| >Starting with 10% says nothing about the difficulty of the program. You don't even know that they were the best 10% of engineering material, just that they were the top 10% of what the school thought were picks as candidates. Selectivity does not confer difficulty. High (50%+)success rate of your selective cohort does not confer low (25%-) success rate of the non-selected group. It does. Like I said the the smarter kids the tougher the courses. Because smarter kids normalize easiness. The difficulty of the program is set by the kids who attend. The school absolutely cannot fail the entire class, they have to set the hardness so that a certain amount pass. It is absolutely a factor especially if most schools grade on a curve. So if any Tom Dick or Jane can join the curve however steep it is, will reflect the quality of those who join. "Best engineering material" is a misnomer. the smartest kids from other schools correlate with best engineering material. I already stated that sure you can have some miracle kid that succeeds at engineering but bombs at school, but this is rare. Kids who do well in school tend to do well in engineering. Any other thing you see is likely to be an anomaly. You're basing your argument off the erroneous notion that engineering talent in school is completely separate from all other subjects and therefore selectivity is completely irrelevant. That doesn't make any sense. I'm saying it's not completely separate at all. There is a strong correlation that if you graduated top of the class in your high school you have a higher likelihood of better performance in engineering at a top school. It's not always the case but the correlation exists. >It seems we have the same amount of experience with top 10 schools, where N=1 for both. I have been to a 'lower tier' school but not for engineering so I didn't even bother to mention it, and yeah I agree it was a joke comparatively. Sure it's N=1. But read my paragraph above. That's a common sense figure. Person A gets all F's in your classes and Person B gets straight As and takes a bunch of AP courses... by probability person B will be the better engineer. Common sense. We can make a good estimate based off of common sense logic without the need for statistically rigorous data. So based off of that logic, my reasoning goes beyond a N=1 sample size as we can use common sense induction to arrive at a broader conclusion. |
False. There is no requirement that the course be made easier, nor that the non-selective school refrain from creating a much harsher curve to reflect a like-achiever performing similarly to like-achiever at a different school.

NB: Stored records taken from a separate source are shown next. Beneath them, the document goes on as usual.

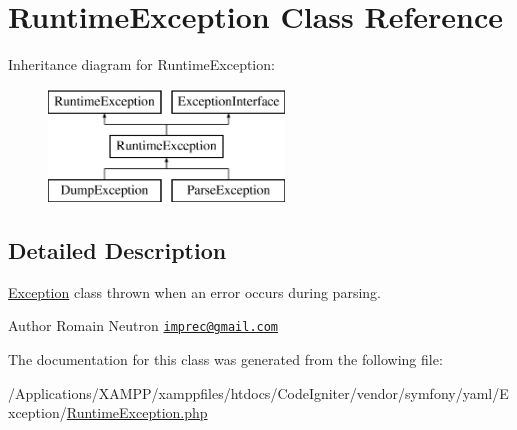 \hypertarget{class_symfony_1_1_component_1_1_yaml_1_1_exception_1_1_runtime_exception}{}\section{Runtime\+Exception Class Reference}
\label{class_symfony_1_1_component_1_1_yaml_1_1_exception_1_1_runtime_exception}
Inheritance diagram for Runtime\+Exception\+:\begin{figure}[H]
\begin{center}
\leavevmode
\includegraphics[height=3.000000cm]{class_symfony_1_1_component_1_1_yaml_1_1_exception_1_1_runtime_exception}
\end{center}
\end{figure}


\subsection{Detailed Description}
\mbox{\hyperlink{namespace_symfony_1_1_component_1_1_yaml_1_1_exception}{Exception}} class thrown when an error occurs during parsing.

\begin{DoxyAuthor}{Author}
Romain Neutron \href{mailto:imprec@gmail.com}{\tt imprec@gmail.\+com} 
\end{DoxyAuthor}


The documentation for this class was generated from the following file\+:\begin{DoxyCompactItemize}
\item 
/\+Applications/\+X\+A\+M\+P\+P/xamppfiles/htdocs/\+Code\+Igniter/vendor/symfony/yaml/\+Exception/\mbox{\hyperlink{symfony_2yaml_2_exception_2_runtime_exception_8php}{Runtime\+Exception.\+php}}\end{DoxyCompactItemize}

>The school absolutely cannot fail the entire class, they have to set the hardness so that a certain amount pass.
They absolutely can, and in fact most of the courses I took REQUIRE the teacher to fail everyone who fails to achieve certain ABET designated criteria, regardless of what percent fails to master the material. Although in practical case, this means the non-selective school just fails a lot more people than the selective school at freshman/sophomore level.

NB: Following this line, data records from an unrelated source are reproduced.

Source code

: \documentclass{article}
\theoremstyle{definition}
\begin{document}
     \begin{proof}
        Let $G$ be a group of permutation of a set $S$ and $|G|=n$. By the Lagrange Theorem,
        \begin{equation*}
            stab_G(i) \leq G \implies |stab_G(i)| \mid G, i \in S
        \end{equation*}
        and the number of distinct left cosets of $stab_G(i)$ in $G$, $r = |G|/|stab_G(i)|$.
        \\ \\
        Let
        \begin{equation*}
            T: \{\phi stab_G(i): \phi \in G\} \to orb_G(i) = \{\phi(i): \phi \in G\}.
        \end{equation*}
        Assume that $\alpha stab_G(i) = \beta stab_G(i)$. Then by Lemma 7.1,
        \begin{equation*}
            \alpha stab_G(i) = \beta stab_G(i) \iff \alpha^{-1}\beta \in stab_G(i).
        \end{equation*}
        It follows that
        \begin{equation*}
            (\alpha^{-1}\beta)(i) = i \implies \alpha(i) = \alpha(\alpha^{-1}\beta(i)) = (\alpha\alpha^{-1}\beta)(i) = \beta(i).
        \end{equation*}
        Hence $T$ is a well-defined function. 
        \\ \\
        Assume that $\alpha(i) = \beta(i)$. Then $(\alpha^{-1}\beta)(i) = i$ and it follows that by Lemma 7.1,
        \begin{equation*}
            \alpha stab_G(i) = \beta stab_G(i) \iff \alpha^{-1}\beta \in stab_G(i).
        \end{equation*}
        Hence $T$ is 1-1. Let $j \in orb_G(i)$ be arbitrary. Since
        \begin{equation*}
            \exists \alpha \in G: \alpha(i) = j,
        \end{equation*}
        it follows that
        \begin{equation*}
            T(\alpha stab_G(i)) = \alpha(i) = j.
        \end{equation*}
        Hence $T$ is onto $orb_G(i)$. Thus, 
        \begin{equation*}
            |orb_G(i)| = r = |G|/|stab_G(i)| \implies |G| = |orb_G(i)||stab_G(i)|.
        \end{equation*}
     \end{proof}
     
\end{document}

>It is absolutely a factor especially if most schools grade on a curve. So if any Tom Dick or Jane can join the curve however steep it is, will reflect the quality of those who join.

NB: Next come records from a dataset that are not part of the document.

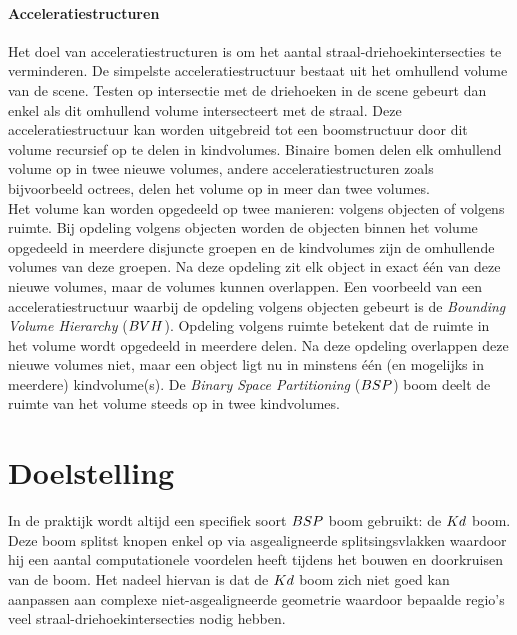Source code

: 

\paragraph{Acceleratiestructuren}
Het doel van acceleratiestructuren is om het aantal straal-driehoekintersecties te verminderen.
De simpelste acceleratiestructuur bestaat uit het omhullend volume van de scene.
Testen op intersectie met de driehoeken in de scene gebeurt dan enkel als dit omhullend volume intersecteert met de straal.
Deze acceleratiestructuur kan worden uitgebreid tot een boomstructuur door dit volume recursief op te delen in kindvolumes.
Binaire bomen delen elk omhullend volume op in twee nieuwe volumes, andere acceleratiestructuren zoals bijvoorbeeld octrees, delen het volume op in meer dan twee volumes.
\\

Het volume kan worden opgedeeld op twee manieren: volgens objecten of volgens ruimte.
Bij opdeling volgens objecten worden de objecten binnen het volume opgedeeld in meerdere disjuncte groepen en de kindvolumes zijn de omhullende volumes van deze groepen.
Na deze opdeling zit elk object in exact één van deze nieuwe volumes, maar de volumes kunnen overlappen.
Een voorbeeld van een acceleratiestructuur waarbij de opdeling volgens objecten gebeurt is de \textit{Bounding Volume Hierarchy} ($BVH$).
Opdeling volgens ruimte betekent dat de ruimte in het volume wordt opgedeeld in meerdere delen.
Na deze opdeling overlappen deze nieuwe volumes niet, maar een object ligt nu in minstens één (en mogelijks in meerdere) kindvolume(s).
De \textit{Binary Space Partitioning} ($BSP$) boom deelt de ruimte van het volume steeds op in twee kindvolumes.

\section{Doelstelling}
In de praktijk wordt altijd een specifiek soort $BSP$ boom gebruikt: de $Kd$ boom.
Deze boom splitst knopen enkel op via asgealigneerde splitsingsvlakken waardoor hij een aantal computationele voordelen heeft tijdens het bouwen en doorkruisen van de boom.
Het nadeel hiervan is dat de $Kd$ boom zich niet goed kan aanpassen aan complexe niet-asgealigneerde geometrie waardoor bepaalde regio's veel straal-driehoekintersecties nodig hebben.\\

Only on the basis of the fallacy that curves cannot vary from school to school.
>That doesn't make any sense. I'm saying it's not completely separate at all. There is a strong correlation that if you graduated top of the class in your high school you have a higher likelihood of better performance in engineering at a top school. It's not always the case but the correlation exists.
How the top 10% or whatever n% performs doesn't say anything about how the bottom 100-N% perform, (other than the top performed better). It merely provides a maximum, which in your example was 50% passing. We've been over this fallacious assertion many times now.
>You're basing your argument off the erroneous notion that engineering talent in school is completely separate from all other subjects and therefore selectivity is completely irrelevant
Selectivity DOESN'T CONFER DIFFICULTY. Say that in your head 10 more times. That 50% of your selective cohort passes doesn't prove that the non-selective cohort will be below say 25% of your baseline "only with a pulse" group. A t best it suggest that they won't exceed the 50% of the favored cohort. I didn't make an 'erroneous notion' about selectivity or talent because I never claimed selectivity increased nor decreased difficulty, in fact that was your 'erroneous notion.'
>Sure it's N=1. But read my paragraph above. That's a common sense figure. Person A gets all F's in your classes and Person B gets straight As and takes a bunch of AP courses... by probability person B will be the better engineer. Common sense. We can make a good estimate based off of common sense logic without the need for statistically rigorous data. So based off of that logic, my reasoning goes beyond a N=1 sample size as we can use common sense induction to arrive at a broader conclusion.
I see no reason why person A and B alike couldn't be held to similar standards regardless as whether they went to a selective vs non selective school.
Your selective program is not more difficult on that basis alone.